"Shame you’re selling," said the chap at the petrol station as I gave him a good chunk of my wages, "you’ve got a really nice outlook there".
Wait, was he ... disappointed in me? I did not ask "who is this man and how does he know where I live?". Because in a small town everyone knows everything about you.
It’s probably the worst time to put my house on the market. Who knows? The real estate market is like a sourdough starter that grows and shrinks and refuses to die even when it’s got a nasty watery skin on the top.
They cooled it and then made it impossible to get a mortgage and now a little easier again, although it’ll take the average person 18 years to save a deposit ... I can’t keep up. There certainly hasn’t been a lot of movement on mine after the sign got hammered into the lawn.
The first people through were a couple of tyre-kickers who just wanted to see if anything had changed since their parents lived there. Verdict: nothing much had — but who did the painting in the hallway? She would really like one for herself.
You’ll be pleased to hear I strangled my feelings of annoyance in favour of a chance to champion the arts.
I was doing some painting of my own on the front steps when I heard what sounded like an advance scout vehicle for an alien landing. It kinda was.
A drone was right above my head. I’ve been at home now for two years straight pretty much and I didn’t know real estate agents used drones, so of course I completely freaked out. Somewhere there is footage of me shouting "What the actual
#%@*!", looking every bit the angry rural type shaking a fist at danged science.
If I’d had a single dinner party over these Covid years I probably wouldn’t feel so invaded. But the whole notion of an "open home" runs counter to all the iso-bubble-avoidance I’ve been practising, and the house has become such an extension of myself that I have to leave town when someone’s coming around because it feels like they’re having a rummage through my insides.
Now that it is being sold, the house has never looked more charming, the light coming through the fiercely clean windows in the morning has never been so golden. Hello blackbirds in the garden! Hello monarchs on the dahlias!
Every day I have to fight through the tangles of an emotional connection to this wee art deco, the first house I ever bought, to get to the other side and reconnect with rationality and prudence.
The house even has a name: Wedding Cake House (God, what is it with me and marriage? You’d think I had a thing about it.) for its white icing plaster work and the chunky curved walls that look like they might hide a sandwich of red velvet sponge. But I’ve finished everything that needed doing and it’s time to move on, let someone else have a bite of the real estate cake.
Buying a house is the biggest and scariest financial transaction of your life. When you open your internet banking and see how much you are in the minus, the shock of owing that much money takes a while to wear off.

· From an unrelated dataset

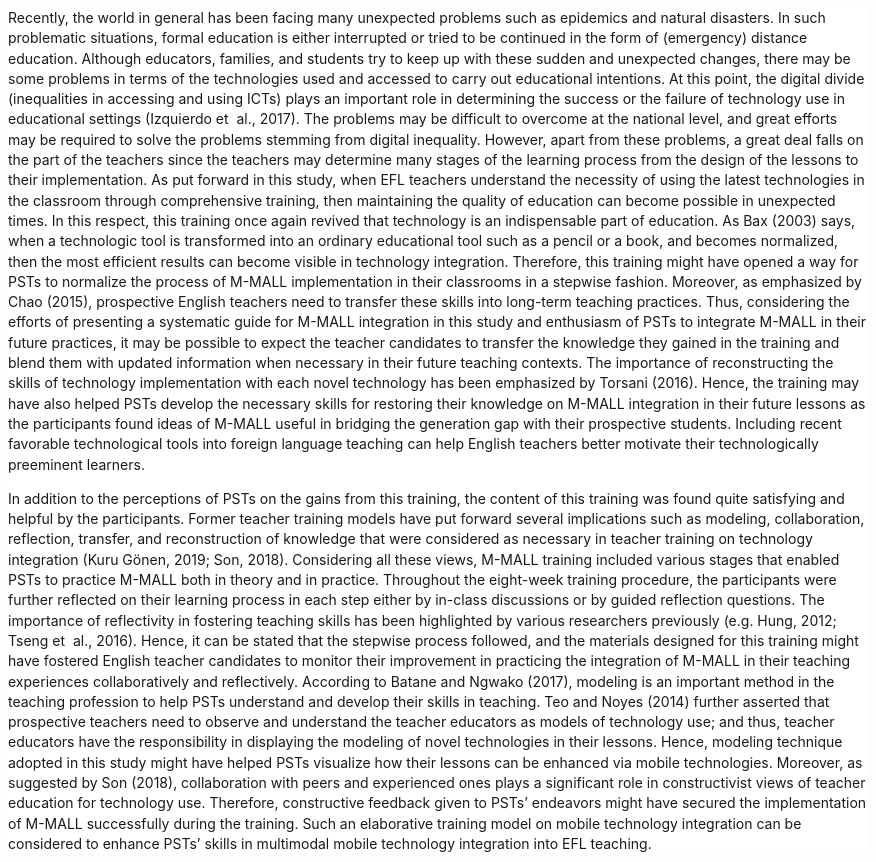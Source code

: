 Recently, the world in general has been facing many unexpected problems such as epidemics and natural disasters. In such problematic situations, formal education is either interrupted or tried to be continued in the form of (emergency) distance education. Although educators, families, and students try to keep up with these sudden and unexpected changes, there may be some problems in terms of the technologies used and accessed to carry out educational intentions. At this point, the digital divide (inequalities in accessing and using ICTs) plays an important role in determining the success or the failure of technology use in educational settings (Izquierdo et  al., 2017). The problems may be difficult to overcome at the national level, and great efforts may be required to solve the problems stemming from digital inequality. However, apart from these problems, a great deal falls on the part of the teachers since the teachers may determine many stages of the learning process from the design of the lessons to their implementation. As put forward in this study, when EFL teachers understand the necessity of using the latest technologies in the classroom through comprehensive training, then maintaining the quality of education can become possible in unexpected times. In this respect, this training once again revived that technology is an indispensable part of education. As Bax (2003) says, when a technologic tool is transformed into an ordinary educational tool such as a pencil or a book, and becomes normalized, then the most efficient results can become visible in technology integration. Therefore, this training might have opened a way for PSTs to normalize the process of M-MALL implementation in their classrooms in a stepwise fashion. Moreover, as emphasized by Chao (2015), prospective English teachers need to transfer these skills into long-term teaching practices. Thus, considering the efforts of presenting a systematic guide for M-MALL integration in this study and enthusiasm of PSTs to integrate M-MALL in their future practices, it may be possible to expect the teacher candidates to transfer the knowledge they gained in the training and blend them with updated information when necessary in their future teaching contexts. The importance of reconstructing the skills of technology implementation with each novel technology has been emphasized by Torsani (2016). Hence, the training may have also helped PSTs develop the necessary skills for restoring their knowledge on M-MALL integration in their future lessons as the participants found ideas of M-MALL useful in bridging the generation gap with their prospective students. Including recent favorable technological tools into foreign language teaching can help English teachers better motivate their technologically preeminent learners.

In addition to the perceptions of PSTs on the gains from this training, the content of this training was found quite satisfying and helpful by the participants. Former teacher training models have put forward several implications such as modeling, collaboration, reflection, transfer, and reconstruction of knowledge that were considered as necessary in teacher training on technology integration (Kuru Gönen, 2019; Son, 2018). Considering all these views, M-MALL training included various stages that enabled PSTs to practice M-MALL both in theory and in practice. Throughout the eight-week training procedure, the participants were further reflected on their learning process in each step either by in-class discussions or by guided reflection questions. The importance of reflectivity in fostering teaching skills has been highlighted by various researchers previously (e.g. Hung, 2012; Tseng et  al., 2016). Hence, it can be stated that the stepwise process followed, and the materials designed for this training might have fostered English teacher candidates to monitor their improvement in practicing the integration of M-MALL in their teaching experiences collaboratively and reflectively. According to Batane and Ngwako (2017), modeling is an important method in the teaching profession to help PSTs understand and develop their skills in teaching. Teo and Noyes (2014) further asserted that prospective teachers need to observe and understand the teacher educators as models of technology use; and thus, teacher educators have the responsibility in displaying the modeling of novel technologies in their lessons. Hence, modeling technique adopted in this study might have helped PSTs visualize how their lessons can be enhanced via mobile technologies. Moreover, as suggested by Son (2018), collaboration with peers and experienced ones plays a significant role in constructivist views of teacher education for technology use. Therefore, constructive feedback given to PSTs’ endeavors might have secured the implementation of M-MALL successfully during the training. Such an elaborative training model on mobile technology integration can be considered to enhance PSTs’ skills in multimodal mobile technology integration into EFL teaching.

Once you pass through the fear barrier you become quite blase, and transition into someone special: a person with a mortgage. People with mortgages tend to be black-humoured: in debt until they die, they are the envy of the rest of the country.
"Oh, how I wish I could be shackled to fortnightly repayments more than half my salary," people think.
I had a catheter once, after surgery on my kidney. I’d rather be shackled to that — but I guess it’s less of a marker of success.
Change is as good as a holiday, and I haven’t had one for years.
I’ve seen little more than the walls of this house for the past two, between working from home and lockdowns. Time to find some new walls to stare at, if only for variety’s sake.